Pete Seeger sings our hearts out
Sometimes music surrounds and embeds us so fully as a community that we lose track of how inspired and driven its presence is in our lives as the result of a single artist. We all know the name of Pete Seeger, the artists he has collected around himself (especially as the Weavers), and many of his best known songs. What I had lost track of was how much at the intersection of critical moments in the peace movement Pete Seeger has stood and given voice to our song of freedom and democracy.
Seeger has a clear enough sense of humor to perhaps enjoy being seen as the unacknowledged inspiration for the fictional character of Forrest Gump. There are so many times where critical national events are deeply framed by the presence of Pete Seeger and one of his songs: Touring with Arlo Guthrie, being blacklisted as a subversive and then confronting Senator McCarthy and the House Un-American Activities Committee as a true patriot, teaching Martin Luther King, Jr. “We Shall Overcome” at Highlander conference and retreat center, launching the sloop Clearwater on the mission of cleaning up the Hudson River, inspiring and supporting the voices of Bob Dylan, Joan Baez, Bruce Springsteen, Tom Paxton and so many others.
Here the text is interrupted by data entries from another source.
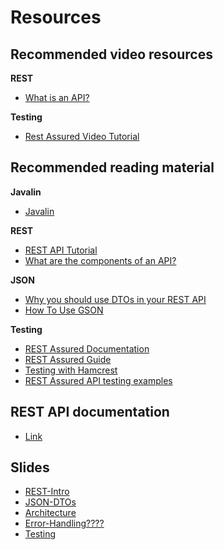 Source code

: # Resources

## Recommended video resources

**REST**

- [What is an API?](https://www.youtube.com/watch?v=7YcW25PHnAA&t=1s)

**Testing**

-  [Rest Assured Video Tutorial](https://testautomationu.applitools.com/automating-your-api-tests-with-rest-assured/chapter2.html)


## Recommended reading material

**Javalin**

- [Javalin](https://javalin.io/)

**REST**
- [REST API Tutorial](https://restfulapi.net/)
- [What are the components of an API?](https://blog.postman.com/what-are-the-components-of-an-api/)

**JSON**

- [Why you should use DTOs in your REST API](https://cassiomolin.com/2016/03/23/why-you-should-use-dtos-in-your-rest-api/)
- [How To Use GSON](https://www.techiedelight.com/serialization-java-objects-google-gson-library/)

**Testing**

- [REST Assured Documentation](https://rest-assured.io/)
- [REST Assured Guide](https://www.baeldung.com/rest-assured-tutorial)
- [Testing with Hamcrest](https://www.baeldung.com/java-junit-hamcrest-guide)
- [REST Assured API testing examples](https://medium.com/chaya-thilakumara/rest-assured-api-testing-part-1-e96a2f284a6e)


## REST API documentation

- [Link](http://#)

## Slides

- [REST-Intro](https://docs.google.com/presentation/d/1bRWN7FVqkzx1MOu_TzRxXJiY2YSSFgKu7trzgdIdJfQ/edit#slide=id.p2)
- [JSON-DTOs](https://docs.google.com/presentation/d/1QqwaA0g1P-aDoGctvR6EMpAgR-zrmHD1hVChm-4gJx4/edit#slide=id.g5fd6b2a3e4_0_13)
- [Architecture](https://docs.google.com/presentation/d/1z2r5AtlBGLQRG4Mh7-TdG6i_rhtJF96_MHvmP-FjMrk/edit#slide=id.p2)
- [Error-Handling????](https://docs.google.com/presentation/d/1mZQIteVLRTEOfm0hR6XdHczqlJupNgriKgU2WoMGywQ/edit#slide=id.g60aaa4e8da_0_60)
- [Testing](https://docs.google.com/presentation/d/1WI8DwwkSfX5-Tev2ZzQj0EVPjBU4inhghsVK46w-OKI/edit#slide=id.g6065424dd6_3_38)
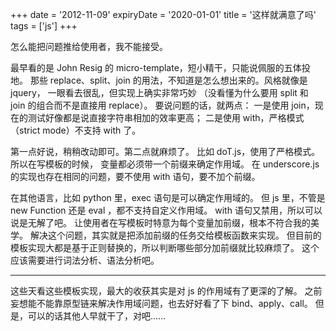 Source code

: +++
date = '2012-11-09'
expiryDate = '2020-01-01'
title = '这样就满意了吗'
tags = ['js']
+++

怎么能把问题推给使用者，我不能接受。

最早看的是 John Resig 的 micro-template，短小精干，只能说佩服的五体投地。
那些 replace、split、join 的用法，不知道是怎么想出来的。风格就像是 jquery，
一眼看去很乱，但实现上确实非常巧妙
（没看懂为什么要用 split 和 join 的组合而不是直接用 replace）。
要说问题的话，就两点：
一是使用 join，现在的测试好像都是说直接字符串相加的效率更高；
二是使用 with，严格模式（strict mode）不支持 with 了。

第一点好说，稍稍改动即可。第二点就麻烦了。
比如 doT.js，使用了严格模式。所以在写模板的时候，
变量都必须带一个前缀来确定作用域。
在 underscore.js 的实现也存在相同的问题，要不使用 with 语句，要不加个前缀。

在其他语言，比如 python 里，exec 语句是可以确定作用域的。
但 js 里，不管是 new Function 还是 eval ，都不支持自定义作用域。
with 语句又禁用，所以可以说是无解了吧。
让使用者在写模板时特意为每个变量加前缀，根本不符合我的美学。
解决这个问题，其实就是把添加前缀的任务交给模板函数来实现。
但目前的模板实现大都是基于正则替换的，所以判断哪些部分加前缀就比较麻烦了。
这个应该需要进行词法分析、语法分析吧。

------

这些天看这些模板实现，最大的收获其实是对 js 的作用域有了更深的了解。
之前妄想能不能靠原型链来解决作用域问题，也去好好看了下 bind、apply、call。
但是，可以的话其他人早就干了，对吧……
Nor did I know how instrumental (to use the pun on purpose), Pete Seeger has been in the general global work of musicology with Alan Lomax and his father, traveling the world to collect and preserve folk traditions of music and dance; and more specifically instilling a passion for the banjo in American folk traditions. When I was a college student forty years ago I remember the excitement if a Pete Seeger visit was scheduled at an Ohio area college; my friends and I could sing Seeger songs for hours it seemed around a campfire or in the student union; our marches were inspired and lifted by his music and his spirit.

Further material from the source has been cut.